Speaking though an interpreter, Iran's Foreign Minister, Manouchehr Mottaki, told the Council that suspension is not an option or a solution. “Iran does not want confrontation nor does it want anything other than its own inalienable rights. I can assure you that pressure, intimidation will not change Iranian policy. The world must know, and it does, that even the harshest political and economic sanctions – or other threats – are far too weak to coerce the Iranian nation to retreat from their legal and legitimate demands.”
Mr. Mottaki filled in at the last minute for President Mahmoud Ahmadinejad. The Iranian leader said he wanted to address the assembly himself, but cancelled at the last minute, claiming the United States had not provided visas in sufficient time.
State Department officials say despite Iranian claims to the contrary, visas were issued to allow President Ahmadinejad and his entourage to attend the decisive Security Council meeting. Spokesman Sean McCormack said U.S. visas for the Iranian president and the others were handed over to Iranian officials Friday morning in Bern, Switzerland. Mr. McCormack said he anticipated a last-minute Iranian attempt to discredit the process. However, he said the rest of the world is losing patience with Iran's refusal to end uranium enrichment and return to negotiations over its nuclear program, which is widely believed to have a secret weapons component. “They will do a lot of arm waving, they will throw up a lot of smoke. They will try to obfuscate and obscure the issue,” he said. “But it gets down to one final irreducible point, and that is that Iran continues to defy the international community, and as a result we are going to pass a second U.N. resolution.”

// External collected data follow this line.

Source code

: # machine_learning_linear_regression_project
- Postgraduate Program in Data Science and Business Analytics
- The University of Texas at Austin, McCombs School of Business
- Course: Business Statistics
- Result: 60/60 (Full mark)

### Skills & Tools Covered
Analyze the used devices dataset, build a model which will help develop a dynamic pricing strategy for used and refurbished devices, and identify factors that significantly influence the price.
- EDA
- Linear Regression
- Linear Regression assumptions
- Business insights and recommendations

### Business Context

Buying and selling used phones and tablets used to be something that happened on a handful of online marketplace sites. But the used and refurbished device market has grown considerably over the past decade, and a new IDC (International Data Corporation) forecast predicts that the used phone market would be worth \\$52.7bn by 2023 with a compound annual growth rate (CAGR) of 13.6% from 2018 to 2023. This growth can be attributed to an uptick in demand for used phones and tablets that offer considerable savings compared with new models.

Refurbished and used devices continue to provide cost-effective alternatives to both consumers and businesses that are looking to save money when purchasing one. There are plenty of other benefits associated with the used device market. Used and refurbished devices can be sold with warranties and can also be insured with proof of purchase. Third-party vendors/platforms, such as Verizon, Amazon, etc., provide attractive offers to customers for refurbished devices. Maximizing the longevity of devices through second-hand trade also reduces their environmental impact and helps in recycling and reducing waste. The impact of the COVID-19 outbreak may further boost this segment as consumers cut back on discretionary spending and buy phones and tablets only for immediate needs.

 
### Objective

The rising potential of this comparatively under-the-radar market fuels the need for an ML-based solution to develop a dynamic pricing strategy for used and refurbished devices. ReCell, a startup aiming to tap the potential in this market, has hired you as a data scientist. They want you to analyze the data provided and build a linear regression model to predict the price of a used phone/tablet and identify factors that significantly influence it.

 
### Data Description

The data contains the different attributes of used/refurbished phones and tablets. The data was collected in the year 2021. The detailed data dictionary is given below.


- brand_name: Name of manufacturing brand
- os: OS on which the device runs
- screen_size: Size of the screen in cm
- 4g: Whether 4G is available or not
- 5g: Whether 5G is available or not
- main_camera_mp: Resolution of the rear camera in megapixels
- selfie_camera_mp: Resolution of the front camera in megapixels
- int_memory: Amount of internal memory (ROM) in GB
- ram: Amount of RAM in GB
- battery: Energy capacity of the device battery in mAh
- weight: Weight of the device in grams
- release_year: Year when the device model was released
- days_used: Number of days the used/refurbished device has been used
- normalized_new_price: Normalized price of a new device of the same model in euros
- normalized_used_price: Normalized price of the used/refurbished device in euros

Ambassador John Bolton, formerly U.S. ambassador to the U.N., says only regime change will cause Iran to halt its nuclear program. Speaking on CNN’s Late Edition March 25, Mr. Bolton said the Security Council resolution is a “useful” measure but will not, by itself, force Iran to shelve its nuclear ambitions. “Iran has made it clear they are going to continue to pursue their 20-year-long effort to get nuclear weapons,” he said. “I think they have shown their determination to resist the Security Council, and there is no sign that these resolutions are making them back away from that.”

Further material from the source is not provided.